BFM Business

Scandale Volkswagen: les Français ont quand même une bonne image du diesel

Les Français sont convaincus que l'affaire Volkswagen n'aura pas d'impact sur les ventes du diesel

Les Français sont convaincus que l'affaire Volkswagen n'aura pas d'impact sur les ventes du diesel - Philippe Huguen - AFP

Les Français restent largement attachés à ce carburant au cœur du scandale des moteurs truqués du groupe allemand. Les trois-quarts le considèrent ainsi comme étant performant, selon un sondage publié ce dimanche 1er novembre.

Les Français semblent vouloir faire la part des choses dans le scandale Volkswagen. Car malgré la mauvaise publicité que ce dossier a pu faire au diesel, les automobilistes tricolores continuent d'apprécier ce carburant, pourtant parfois montré du doigt pour être polluant et dangereux pour la santé.

Les deux-tiers des Français (64%) affirment ainsi avoir une "bonne image" du diesel, 74% estiment qu'il s'agit d'un carburant et bon marché (64%).

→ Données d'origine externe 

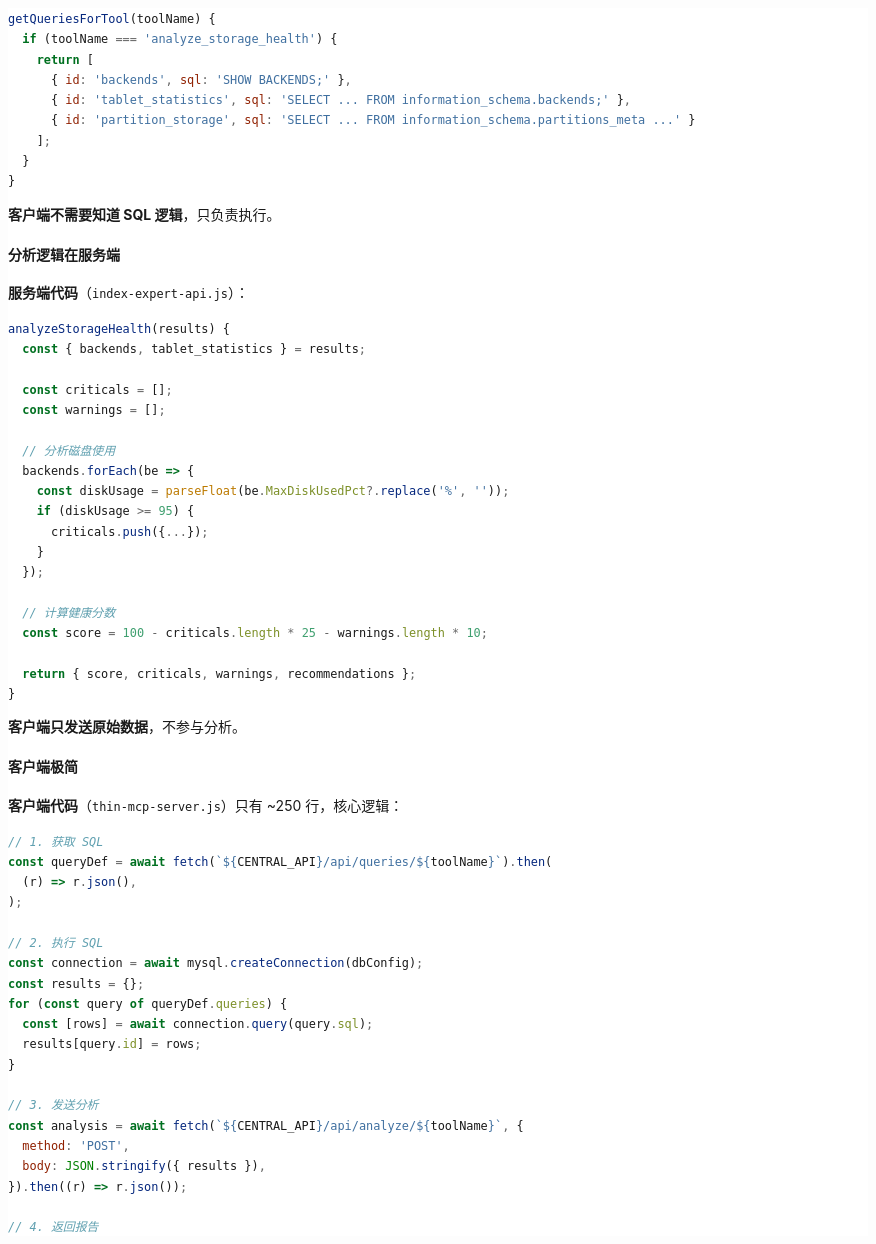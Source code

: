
 ```javascript
getQueriesForTool(toolName) {
  if (toolName === 'analyze_storage_health') {
    return [
      { id: 'backends', sql: 'SHOW BACKENDS;' },
      { id: 'tablet_statistics', sql: 'SELECT ... FROM information_schema.backends;' },
      { id: 'partition_storage', sql: 'SELECT ... FROM information_schema.partitions_meta ...' }
    ];
  }
}
```

**客户端不需要知道 SQL 逻辑**，只负责执行。

#### 分析逻辑在服务端

**服务端代码**（`index-expert-api.js`）：

```javascript
analyzeStorageHealth(results) {
  const { backends, tablet_statistics } = results;

  const criticals = [];
  const warnings = [];

  // 分析磁盘使用
  backends.forEach(be => {
    const diskUsage = parseFloat(be.MaxDiskUsedPct?.replace('%', ''));
    if (diskUsage >= 95) {
      criticals.push({...});
    }
  });

  // 计算健康分数
  const score = 100 - criticals.length * 25 - warnings.length * 10;

  return { score, criticals, warnings, recommendations };
}
```

**客户端只发送原始数据**，不参与分析。

#### 客户端极简

**客户端代码**（`thin-mcp-server.js`）只有 ~250 行，核心逻辑：

```javascript
// 1. 获取 SQL
const queryDef = await fetch(`${CENTRAL_API}/api/queries/${toolName}`).then(
  (r) => r.json(),
);

// 2. 执行 SQL
const connection = await mysql.createConnection(dbConfig);
const results = {};
for (const query of queryDef.queries) {
  const [rows] = await connection.query(query.sql);
  results[query.id] = rows;
}

// 3. 发送分析
const analysis = await fetch(`${CENTRAL_API}/api/analyze/${toolName}`, {
  method: 'POST',
  body: JSON.stringify({ results }),
}).then((r) => r.json());

// 4. 返回报告
```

Même s'ils reconnaissent que c'est un carburant polluant (61%) et dangereux pour la santé (56%), selon le sondage(*) réalisé par Odoxa pour le Parisien-Aujourd'hui.

En revanche, le moteur diesel n'apparaît plus comme le modèle privilégié par les Français qui envisagent de s'acheter un véhicule: ils sont 30% à opter pour le diesel contre 33% pour un modèle électrique ou hybride et 34% pour un moteur à essence.

Un scandale Volkswagen sans grands effets

Pour les trois-quarts des Français (76%), la décision prise mercredi par l'Union Européenne d'assouplir les seuils d'émissions de gaz polluants des moteurs diesel est le signe qu'elle a cédé au lobby des constructeurs automobiles.

Ils sont en outre convaincus que l'affaire Volkswagen concernant le trucage des tests anti-pollution sur les voitures diesel n'aura guère d'incidence sur les ventes de véhicules diesel: 61% pensent que ce scandale n'incitera pas les possesseurs de diesel à ne plus racheter ce type de véhicule.

Après des années de vif débat, le gouvernement français a annoncé à la mi-octobre sa décision de supprimer progressivement à partir de l'an prochain l'avantage fiscal dont bénéficie le gazole par rapport à l'essence.

(*)Le sondage a été réalisé les 29 et 30 octobre auprès de 1.001 personnes.